Nel riepilogo del report si legge che «Niente di buona qualità. Studi ben disegnati con un buon numero di partecipanti per ottenere un risultato significativo non sono stati segnalati, così come prove che l’omeopatia abbia causato miglioramenti per la salute maggiore di una sostanza senza alcun effetto sulla condizione di salute (placebo), o che l’omeopatia sia stata in grado di causare miglioramenti di salute pari a quelli di un altro trattamento». Secondo l’immunologo e professore emerito di medicina dell’Università del New South Wales (Australia) l’effetto placebo delle medicine omeopatiche è abbastanza chiaro. La maggior parte delle persone ha malattie di breve durata: se quindi pensano che il farmaco omeopatico funziona, lo farà certamente, visto che dopo pochi giorni, in ogni caso, la persona guarirà.

Secondo Dwyer il pericolo maggiore sarebbe rappresentato dai cosiddetti “vaccini”, soprattutto se vengono utilizzati per malattie gravi. «Vaccini omeopatici sono stati offerti per l’HIV, la tubercolosi, la malaria... nessuno di questi era efficace», ha detto. A rincarare la dose è l’AMA (Australian Medical Association), «L’omeopatia non è una scienza. Non si basa sulla scienza. In molti casi può essere considerata pericolosa e può far rischiare la vita delle persone, e la vaccinazione è un classico esempio di tutto questo», afferma Richard Choong di AMA. «I pazienti sono stati indotti a credere che sono stati vaccinati in qualche modo con l’omeopatia, quando non ci sono prove per dire che sono stati immunizzati contro una malattia», continua Choong.

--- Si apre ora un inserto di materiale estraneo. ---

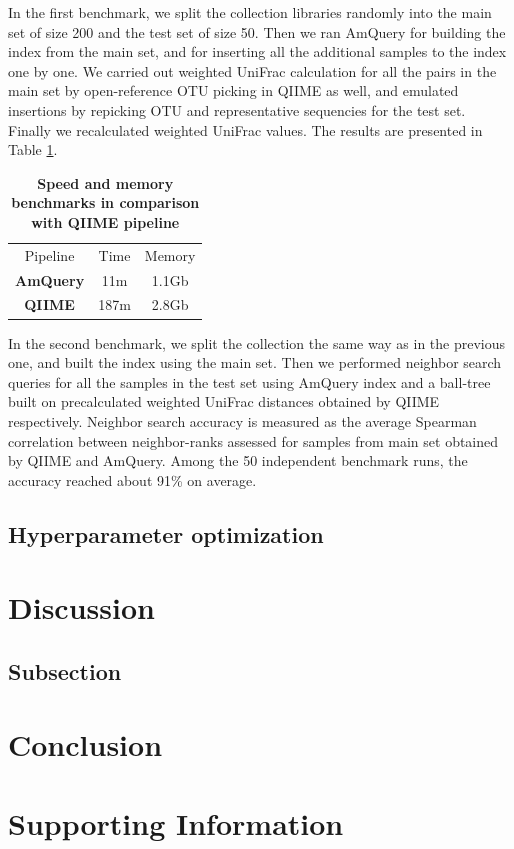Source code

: \documentclass[10pt,letterpaper]{article}
\newlength\savedwidth
\newcommand\thickhline{\noalign{\global\savedwidth\arrayrulewidth\global\arrayrulewidth 2pt}%
\hline
\noalign{\global\arrayrulewidth\savedwidth}}
\begin{document}
	In the first benchmark, we split the collection libraries randomly into the main 
	set of size 200 and the test set of size 50. Then we ran AmQuery for building 
	the index from the main set, and for inserting all the additional samples to the 
	index one by one. 
	We carried out weighted UniFrac calculation for all the pairs in the main set by 
	open-reference OTU picking in QIIME as well, and emulated insertions by repicking
	OTU and representative sequencies for the test set. Finally we recalculated 
	weighted UniFrac values. The results are presented in Table \ref{tab:benchmark}.

	\begin{table}[!ht]
		\centering		
		\caption{
		{\bf Speed and memory benchmarks in comparison with QIIME pipeline}}
		\begin{tabular}{c | c c} \hline
			{Pipeline} & Time & Memory \\ \thickhline
			{\bf AmQuery} & 11m & 1.1Gb \\ \hline
			{\bf QIIME} & 187m & 2.8Gb \\ \hline
		\end{tabular}
		\label{tab:benchmark}
	\end{table}

	In the second benchmark, we split the collection the same way as in the previous one, 
	and built the index using the main set. Then we performed neighbor search queries for 
	all the samples in the test set using AmQuery index and a ball-tree built on precalculated
	weighted UniFrac distances obtained by QIIME respectively.
	Neighbor search accuracy is measured as the average Spearman correlation
	between neighbor-ranks assessed for samples from main set obtained by QIIME and AmQuery.
	Among the 50 independent benchmark runs, the accuracy reached about 91\% on average.

	\subsection*{Hyperparameter optimization}
			
\section*{Discussion}
	
	\subsection*{Subsection}
		
\section*{Conclusion}
	
\section*{Supporting Information}

\nolinenumbers


\end{document}
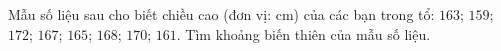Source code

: \begin{ex}
Mẫu số liệu sau cho biết chiều cao (đơn vị: cm) của các bạn trong tổ: $163$; $159$; $172$; $167$; $165$; $168$; $170$; $161$. Tìm khoảng biến thiên của mẫu số liệu.
\end{ex}
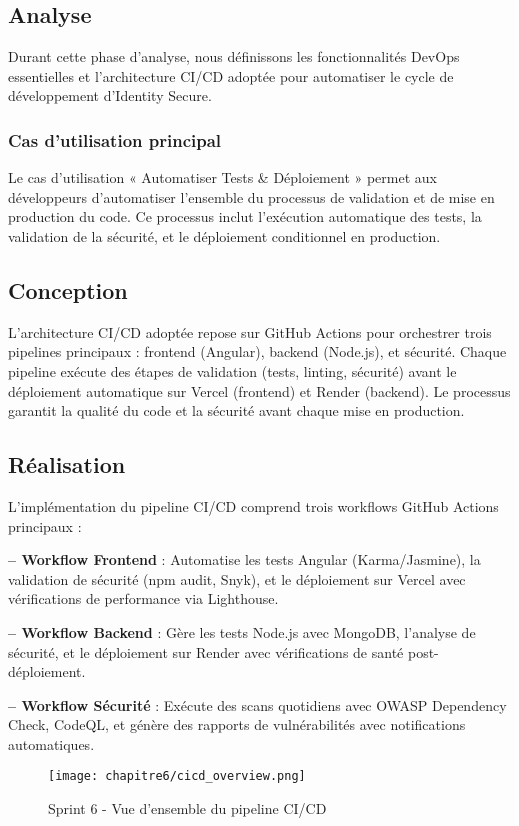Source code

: \subsection{Analyse}
Durant cette phase d'analyse, nous définissons les fonctionnalités DevOps essentielles et l'architecture CI/CD adoptée pour automatiser le cycle de développement d'Identity Secure.

\subsubsection{Cas d'utilisation principal}
Le cas d'utilisation « Automatiser Tests \& Déploiement » permet aux développeurs d'automatiser l'ensemble du processus de validation et de mise en production du code. Ce processus inclut l'exécution automatique des tests, la validation de la sécurité, et le déploiement conditionnel en production.

\subsection{Conception}
L'architecture CI/CD adoptée repose sur GitHub Actions pour orchestrer trois pipelines principaux : frontend (Angular), backend (Node.js), et sécurité. Chaque pipeline exécute des étapes de validation (tests, linting, sécurité) avant le déploiement automatique sur Vercel (frontend) et Render (backend). Le processus garantit la qualité du code et la sécurité avant chaque mise en production.

\subsection{Réalisation}
L'implémentation du pipeline CI/CD comprend trois workflows GitHub Actions principaux :

\textbf{– Workflow Frontend} : Automatise les tests Angular (Karma/Jasmine), la validation de sécurité (npm audit, Snyk), et le déploiement sur Vercel avec vérifications de performance via Lighthouse.

\textbf{– Workflow Backend} : Gère les tests Node.js avec MongoDB, l'analyse de sécurité, et le déploiement sur Render avec vérifications de santé post-déploiement.

\textbf{– Workflow Sécurité} : Exécute des scans quotidiens avec OWASP Dependency Check, CodeQL, et génère des rapports de vulnérabilités avec notifications automatiques.

\begin{figure}[H]
\centering
\texttt{[image: chapitre6/cicd\_overview.png]}
\caption{ Sprint 6 - Vue d'ensemble du pipeline CI/CD }
\end{figure}

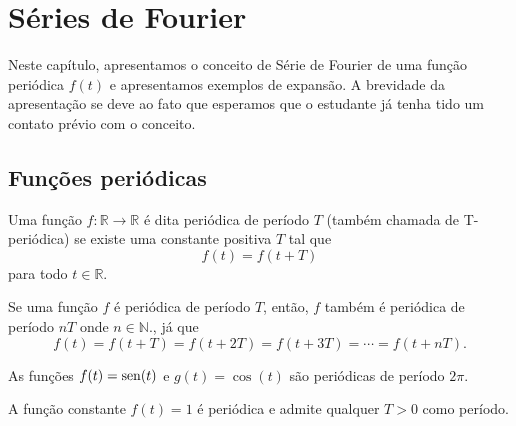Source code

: 
%
\chapter{Séries de Fourier} %

Neste capítulo, apresentamos o conceito de Série de Fourier de uma função periódica $f(t)$ e apresentamos exemplos de expansão. A brevidade da apresentação se deve ao fato que esperamos que o estudante já tenha tido um contato prévio com o conceito.
\section{Funções periódicas}
\begin{defn} Uma função $f:\mathbb{R}\to\mathbb{R}$ é dita periódica de período $T$ (também chamada de T-periódica) se existe uma constante positiva $T$ tal que
$$f(t)=f(t+T)$$
para todo $t\in\mathbb{R}.$
\end{defn}

\begin{obs} Se uma função $f$ é periódica de período $T$, então, $f$ também é periódica de período $nT$ onde $n\in\mathbb{N}.$, já que
$$f(t)=f(t+T)=f(t+2T)=f(t+3T)=\cdots =f(t+nT).$$
 \end{obs}
 
 \begin{ex}
  As funções $f(t)=\operatorname{sen}(t)$ e $g(t)=\cos(t)$ são periódicas de período $2\pi$.
 \end{ex}
\begin{ex}
  A função constante $f(t)=1$ é periódica e admite qualquer $T>0$ como período.
 \end{ex}

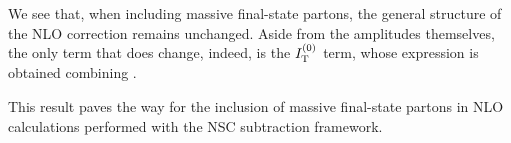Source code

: We see that, when including massive final-state partons, the general structure of the NLO correction  remains unchanged. Aside from the amplitudes themselves, the only term that does change, indeed, is the $ I_\text{T}^{(0)} $ term, whose expression is obtained combining .

This result paves the way for the inclusion of massive final-state partons in NLO calculations performed with the NSC subtraction framework.










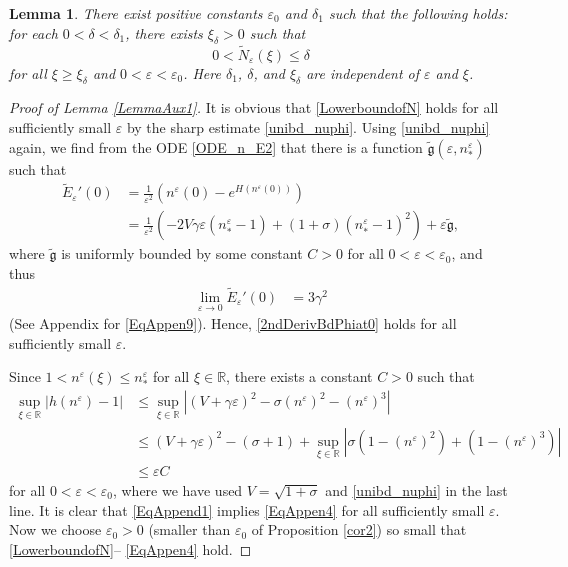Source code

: \documentclass{amsart}
\newcommand{\veps}{\varepsilon}
\numberwithin{equation}{section}
\theoremstyle{plain}%
\newtheorem{lemma}[theorem]{Lemma}
\theoremstyle{definition}
\theoremstyle{remark}
\theoremstyle{remark}
\begin{document}
\begin{lemma}\label{LemmaAux3}
There exist positive constants $\veps_0$ and $\delta_1$  such that the following holds: for each $0 < \delta < \delta_1$, there exists $\xi_\delta>0$ such that
\[
0<\widetilde{N}_\veps(\xi) \leq \delta 
\]
  for all $\xi \geq \xi_\delta$ and $0<\veps<\veps_0$. Here $\delta_1$, $\delta$, and $\xi_\delta$ are independent of $\veps$ and $\xi$.
\end{lemma}

\begin{proof}[Proof of Lemma \ref{LemmaAux1}]
It is obvious that \eqref{LowerboundofN} holds for all sufficiently small $\veps$ by the sharp estimate \eqref{unibd_nuphi}. Using \eqref{unibd_nuphi} again, we find from the ODE  \eqref{ODE_n_E2} that there is a function $\tilde{\mathfrak{g}}(\veps,n_\ast^\veps)$ such that
\begin{equation}\label{EqAppen9}
\begin{split}
\widetilde{E}_\veps'(0) 
& = \frac{1}{\veps^2}\left( n^\veps(0)-e^{H(n^\veps(0))}\right) \\
& = \frac{1}{\veps^2}\left( -2V\gamma\veps(n_\ast^\veps-1) + (1+\sigma)(n_\ast^\veps-1)^2 \right) + \veps\tilde{\mathfrak{g}},
\end{split}
\end{equation}
where $\tilde{\mathfrak{g}}$ is uniformly bounded by some constant $C>0$ for all $0<\veps<\veps_0$, and thus
\[
\begin{split}
\lim_{\veps \to 0}\widetilde{E}_\veps'(0) 
& =  3\gamma^2
\end{split}
\]
(See Appendix for \eqref{EqAppen9}). 
Hence, \eqref{2ndDerivBdPhiat0} holds for all sufficiently small $\veps$. 

Since $1<n^\veps(\xi)  \leq n_\ast^\veps$ for all $\xi \in \mathbb{R}$, there exists a constant $C>0$ such that 
\begin{equation}\label{EqAppend1}
\begin{split}
\sup_{\xi \in \mathbb{R}}\left| h(n^\veps) -1 \right| 
& \leq \sup_{\xi \in \mathbb{R}}\left|(V+\gamma\veps)^2-\sigma (n^\veps)^2-(n^\veps)^3 \right| \\
& \leq (V+\gamma\veps)^2-(\sigma+1) +  \sup_{\xi \in \mathbb{R}}\left| \sigma\left(1-(n^\veps)^2\right)+\left(1-( n^\veps)^3 \right) \right|  \\
& \leq \veps C
\end{split}
\end{equation}
for all $0<\veps<\veps_0$, where we have used $V=\sqrt{1+\sigma}$ and \eqref{unibd_nuphi} in the last line. It is clear that \eqref{EqAppend1} implies \eqref{EqAppen4} for all sufficiently small $\veps$. Now we choose $\veps_0>0$ (smaller than $\veps_0$ of Proposition \ref{cor2}) so small that \eqref{LowerboundofN}-- \eqref{EqAppen4} hold.


\end{proof}
\end{document}
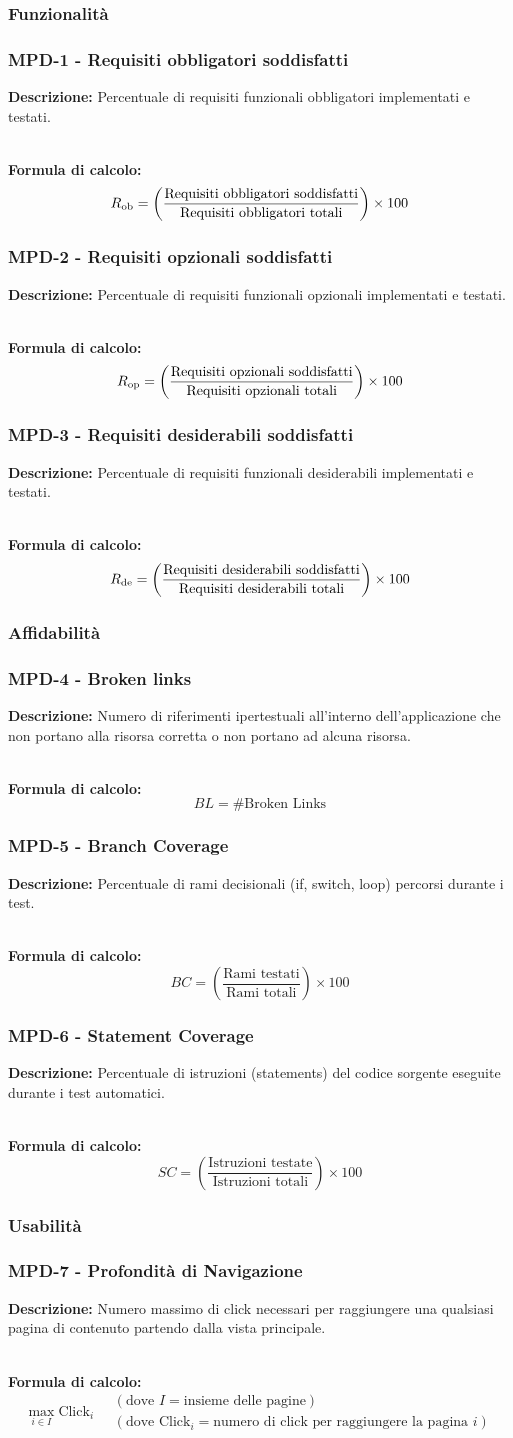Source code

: \documentclass[a4paper,12pt]{article}
\newcommand{\metricdef}[3]{
    \subsubsection*{#1 - #2}
    \textbf{Descrizione:} #3
}
\newcommand{\metricformula}[1]{
    \\[0.5em]
    \textbf{Formula di calcolo:}
    \begin{equation*}
        #1
    \end{equation*}
}
\begin{document}
\subsubsection{Funzionalità}

\metricdef{MPD-1}{Requisiti obbligatori soddisfatti}{Percentuale di requisiti funzionali obbligatori implementati e testati.}
\metricformula{R\textsubscript{ob} = \left( \frac{\text{Requisiti obbligatori soddisfatti}}{\text{Requisiti obbligatori totali}} \right) \times 100}

\metricdef{MPD-2}{Requisiti opzionali soddisfatti}{Percentuale di requisiti funzionali opzionali implementati e testati.}
\metricformula{R\textsubscript{op} = \left( \frac{\text{Requisiti opzionali soddisfatti}}{\text{Requisiti opzionali totali}} \right) \times 100}

\metricdef{MPD-3}{Requisiti desiderabili soddisfatti}{Percentuale di requisiti funzionali desiderabili implementati e testati.}
\metricformula{R\textsubscript{de} = \left( \frac{\text{Requisiti desiderabili soddisfatti}}{\text{Requisiti desiderabili totali}} \right) \times 100}

\subsubsection{Affidabilità}

\metricdef{MPD-4}{Broken links}{Numero di riferimenti ipertestuali all'interno dell'applicazione che non portano alla risorsa corretta o non portano ad alcuna risorsa.}
\metricformula{BL = \#\text{Broken Links}}

\metricdef{MPD-5}{Branch Coverage}{Percentuale di rami decisionali (if, switch, loop) percorsi durante i test.}
\metricformula{BC = \left( \frac{\text{Rami testati}}{\text{Rami totali}} \right) \times 100}

\metricdef{MPD-6}{Statement Coverage}{Percentuale di istruzioni (statements) del codice sorgente eseguite durante i test automatici.}
\metricformula{SC = \left( \frac{\text{Istruzioni testate}}{\text{Istruzioni totali}} \right) \times 100}

\subsubsection{Usabilità}

\metricdef{MPD-7}{Profondità di Navigazione}{Numero massimo di click necessari per raggiungere una qualsiasi pagina di contenuto partendo dalla vista principale.}
\metricformula{\max_{i \in I} \text{Click}_i \quad \begin{array}{l} (\text{dove } I = \text{insieme delle pagine}) \\ (\text{dove } \text{Click}_i = \text{numero di click per raggiungere la pagina } i) \end{array}}
\end{document}
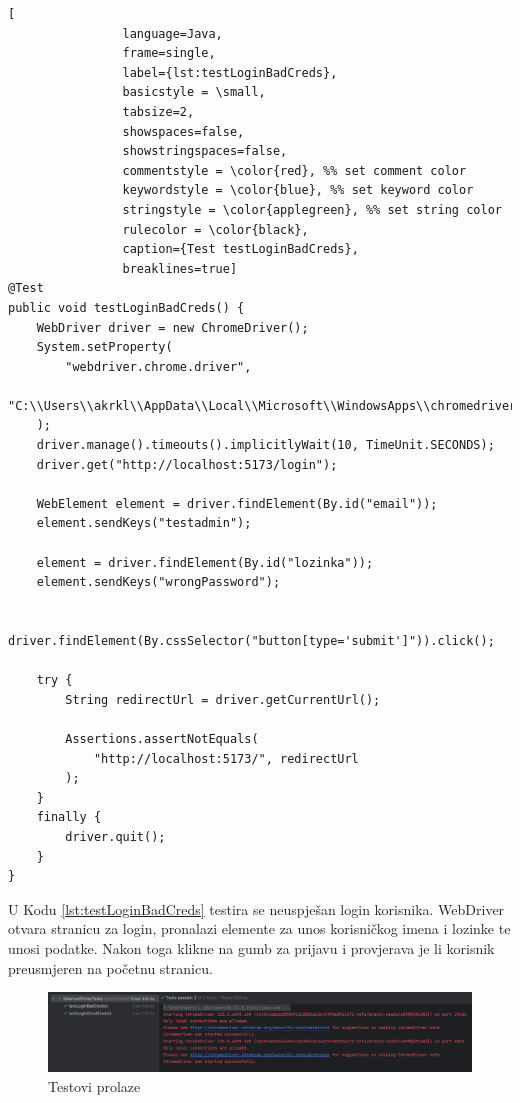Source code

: \begin{lstlisting}[
				language=Java,
				frame=single,
				label={lst:testLoginBadCreds},
				basicstyle = \small,
				tabsize=2,
				showspaces=false,
				showstringspaces=false,
				commentstyle = \color{red}, %% set comment color
				keywordstyle = \color{blue}, %% set keyword color
				stringstyle = \color{applegreen}, %% set string color
				rulecolor = \color{black},
				caption={Test testLoginBadCreds},
				breaklines=true]
@Test
public void testLoginBadCreds() {
	WebDriver driver = new ChromeDriver();
	System.setProperty(
		"webdriver.chrome.driver",
		"C:\\Users\\akrkl\\AppData\\Local\\Microsoft\\WindowsApps\\chromedriver.exe"
	);
	driver.manage().timeouts().implicitlyWait(10, TimeUnit.SECONDS);
	driver.get("http://localhost:5173/login");

	WebElement element = driver.findElement(By.id("email"));
	element.sendKeys("testadmin");

	element = driver.findElement(By.id("lozinka"));
	element.sendKeys("wrongPassword");

	driver.findElement(By.cssSelector("button[type='submit']")).click();

	try {
		String redirectUrl = driver.getCurrentUrl();

		Assertions.assertNotEquals(
			"http://localhost:5173/", redirectUrl
		);
	}
	finally {
		driver.quit();
	}
}
			\end{lstlisting}

U Kodu \ref{lst:testLoginBadCreds} testira se neuspješan login korisnika. WebDriver otvara stranicu za login, pronalazi elemente za unos korisničkog imena i lozinke te unosi podatke. Nakon toga klikne na gumb za prijavu i provjerava je li korisnik preusmjeren na početnu stranicu.

\pagebreak

\begin{figure}[!htb]
	\centering
	\includegraphics[width=\textwidth]{slike/test_passed.png}
	\caption{Testovi prolaze}
\end{figure}

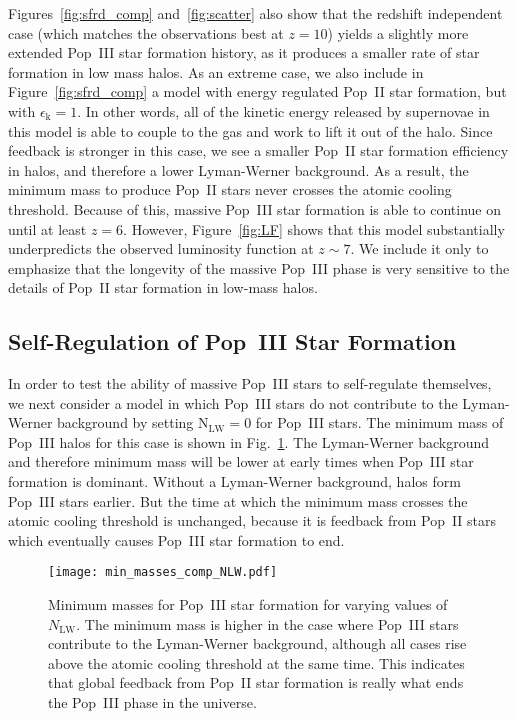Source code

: \documentclass[a4paper,fleqn,usenatbib]{mnras}
\begin{document}
Figures~\ref{fig:sfrd_comp} and~\ref{fig:scatter} also show that the redshift independent case (which matches the observations best at $z=10$) yields a slightly more extended Pop~III star formation history, as it produces a smaller rate of star formation in low mass halos. As an extreme case, we also include in Figure~\ref{fig:sfrd_comp} a model with energy regulated Pop~II star formation, but with $\epsilon_\text{k} = 1$. In other words, all of the kinetic energy released by supernovae in this model is able to couple to the gas and work to lift it out of the halo.  Since feedback is stronger in this case, we see a smaller Pop~II star formation efficiency in halos, and therefore a lower Lyman-Werner background. As a result, the minimum mass to produce Pop~II stars never crosses the atomic cooling threshold. Because of this, massive Pop~III star formation is able to continue on until at least $z=6$. 
However, Figure~\ref{fig:LF} shows that this model substantially underpredicts the observed luminosity function at $z \sim 7$. We include it only to emphasize that the longevity of the massive Pop~III phase is very sensitive to the details of Pop~II star formation in low-mass halos.

\subsection{Self-Regulation of Pop~III Star Formation}
\label{sec:yields}

In order to test the 
ability of massive Pop~III stars to self-regulate themselves, we 
next consider a model in which Pop~III stars do not contribute to the Lyman-Werner background
by setting N$_\text{LW} = 0$ for Pop~III stars. The minimum mass of Pop~III halos for this case is shown in Fig.~\ref{fig:min_mass_comp2}. The Lyman-Werner background and therefore minimum mass will be lower at early times when Pop~III star formation is dominant. 
Without a Lyman-Werner background, halos form Pop~III stars earlier. But the time at which the minimum mass crosses the atomic cooling threshold is unchanged, because it is feedback from Pop~II stars which eventually causes 
Pop~III star formation to end.

\begin{figure}
	\texttt{[image: min\_masses\_comp\_NLW.pdf]}
    \caption{Minimum masses for Pop~III star formation for varying values of $N_\text{LW}$. The minimum mass is higher in the case where Pop~III stars contribute to the Lyman-Werner background, although all cases rise above the atomic cooling threshold at the same time. This indicates that global feedback from Pop~II star formation is really what ends the Pop~III phase in the universe.}
    \label{fig:min_mass_comp2}
\end{figure}
\end{document}
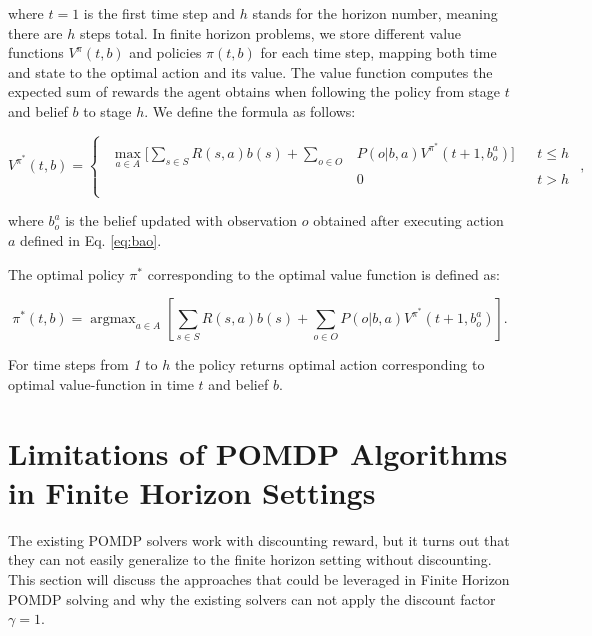 where $t=1$ is the first time step and $h$ stands for the horizon number, meaning there are $h$ steps total.
In finite horizon problems, we store different value functions $V^{\pi}(t, b)$ and policies $\pi(t, b)$ for each time step, mapping both time and state to the optimal action and its value. The value function computes the expected sum of rewards the agent obtains when following the policy from stage $t$ and belief $b$ to stage $h$. We define the formula as follows:


\begin{equation}
    V^{\pi^*}(t, b) = \begin{cases} \begin{aligned}
        \operatorname{max}_{a \in A} \Bigg[ \sum_{s \in S} R(s, a)b(s) + \sum_{o \in O} & P(o|b, a) V^{\pi ^ *}(t+1, b^a_o) \Bigg] && t \leq h \\
        & 0 && t > h \\
        \end{aligned} \end{cases}
    ,
\end{equation}

where $b^a_o$ is the belief updated with observation $o$ obtained after executing action $a$ defined in Eq. \ref{eq:bao}.

The optimal policy ${\pi}^*$ corresponding to the optimal value function is defined as:

\begin{equation}
{\pi}^*(t, b) = \operatorname{argmax}_{a \in A} \left[ {\sum_{s \in S} R(s, a)b(s) + \sum_{o \in O} P(o|b, a) V^{\pi ^ *}(t+1, b^a_o) }\right].
\end{equation} 

For time steps from \textit{1} to $h$ the policy returns optimal action corresponding to optimal value-function in time $t$ and belief $b$. 

\section{Limitations of POMDP Algorithms in Finite Horizon Settings}

The existing POMDP solvers work with discounting reward, but it turns out that they can not easily generalize to the finite horizon setting without discounting. This section will discuss the approaches that could be leveraged in Finite Horizon POMDP solving and why the existing solvers can not apply the discount factor $\gamma = 1$.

Insomma, come sempre accade in questi casi, è difficile schierarsi dalla parte dei ricercatori o dell’omeopatia perché da entrambe le parti non pare esserci alcuna intenzione di trovare un punto d’incontro. Specie se si considerano che ci sono comunque scienziati che hanno portato prove sulla sua efficacia attraverso recenti ricerche.A questo punto, probabilmente, non ci resta altro da fare che usare il buon senso e un po’ di equilibrio per scegliere qual è la cura che ci fa sentire meglio. Se invece si tratta di malattie gravi è doveroso un consulto da personale medico altamente qualificato – che potrà poi eventualmente lavorare in team con un medico omeopatico – senza tuttavia tralasciare i trattamenti tradizionali.